Bahrain's pension funds are set to go bankrupt in 14 years as the deficit reaches more than BD14 billion, according to an official.
Finance and National Economy Minister Shaikh Salman bin Khalifa Al Khalifa, who is also the Social Insurance Organisation (SIO) board chairman, told MPs in writing that public sector funds were expected to go bankrupt by 2028 and private sector funds by 2034.
He said while financial commitments for public funds are pegged at BD9.2bn and BD8.2bn for private funds, the available assets are BD1.1bn for the public and BD1.86bn for private.
“Contributions from the government sector collected as revenues last year were BD162m while spending was BD310m with the deficit being BD148m,” said Shaikh Salman.
“For the private sector, the collection for the same period was BD182m and spending BD245m with the difference being BD63m.
“The total difference between revenues and spending in government funds last year showed a deficit of BD61m and deficit of BD13m for the private sector.
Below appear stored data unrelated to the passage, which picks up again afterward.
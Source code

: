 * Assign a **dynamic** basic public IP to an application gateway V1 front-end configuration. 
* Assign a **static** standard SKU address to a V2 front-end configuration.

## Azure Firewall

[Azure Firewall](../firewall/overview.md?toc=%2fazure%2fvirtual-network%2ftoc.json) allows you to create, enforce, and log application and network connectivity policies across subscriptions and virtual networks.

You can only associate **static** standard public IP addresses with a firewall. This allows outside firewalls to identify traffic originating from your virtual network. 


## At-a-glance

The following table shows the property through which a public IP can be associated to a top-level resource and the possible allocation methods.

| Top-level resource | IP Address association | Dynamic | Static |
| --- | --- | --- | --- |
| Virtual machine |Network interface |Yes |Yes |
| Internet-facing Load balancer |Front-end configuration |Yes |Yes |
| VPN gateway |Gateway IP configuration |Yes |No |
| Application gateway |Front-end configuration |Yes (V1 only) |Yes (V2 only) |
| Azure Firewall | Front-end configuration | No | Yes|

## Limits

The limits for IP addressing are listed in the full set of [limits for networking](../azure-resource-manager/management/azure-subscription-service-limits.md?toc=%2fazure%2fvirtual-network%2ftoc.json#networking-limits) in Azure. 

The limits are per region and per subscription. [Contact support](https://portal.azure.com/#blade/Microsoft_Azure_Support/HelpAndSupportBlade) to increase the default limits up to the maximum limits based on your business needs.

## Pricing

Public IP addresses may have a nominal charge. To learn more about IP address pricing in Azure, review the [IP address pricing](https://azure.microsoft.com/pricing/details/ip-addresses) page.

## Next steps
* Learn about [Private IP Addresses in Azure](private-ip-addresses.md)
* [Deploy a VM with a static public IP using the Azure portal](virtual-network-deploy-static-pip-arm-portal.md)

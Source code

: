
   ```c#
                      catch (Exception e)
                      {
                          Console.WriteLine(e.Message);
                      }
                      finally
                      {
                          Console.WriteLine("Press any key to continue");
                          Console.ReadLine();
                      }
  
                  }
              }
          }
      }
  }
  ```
“Studies indicate that the government pension funds will go bankrupt by 2028 and the private sector by 2034 with total deficits being BD14.4bn as at the end of last year.”
Shaikh Salman was responding to a question by Parliament financial and economic affairs committee chairman Ahmed Al Salloom on the status of the funds.
“We have assigned an expert to check on the funds’ status every three years with the deficit increasing year after year,” said the minister.
In a written response to another question, by MP Yousif Zainal, Shaikh Salman said the government was looking to privatise government services.
“We have privatised electricity, sewage and social housing services and we are looking at more possibilities.”
Industry, Commerce and Tourism Minister Zayed Alzayani said, in response to another question by MP Ahmed Al Ansari, that BD13.8m was collected as revenue from plots of land leased last year.
Until October this year, the revenues had reached BD12.1m.
“We had 82,592 valid commercial registrations (CRs) until September this year,” he said, in response to another question that people were cancelling CRs due to the increase in electricity and water tariffs.
“There were 11,547 CRs cancelled and 10,260 opened this year.”
MPs are also set to amend the 2015 Commercial Registration (CR) Law during Tuesday’s session as they would approve a proposal by the Shura Council to define violations and ease administrative intervention rather than punishment to help the business stay open rather than close.
Parliament will also vote on the 1998 Private Educational and Training Establishments Law to make Quran recitation compulsory in such establishments.
The same move has been approved under the 2005 Education Law, which covers government schools.
It is now under review at the Shura Council.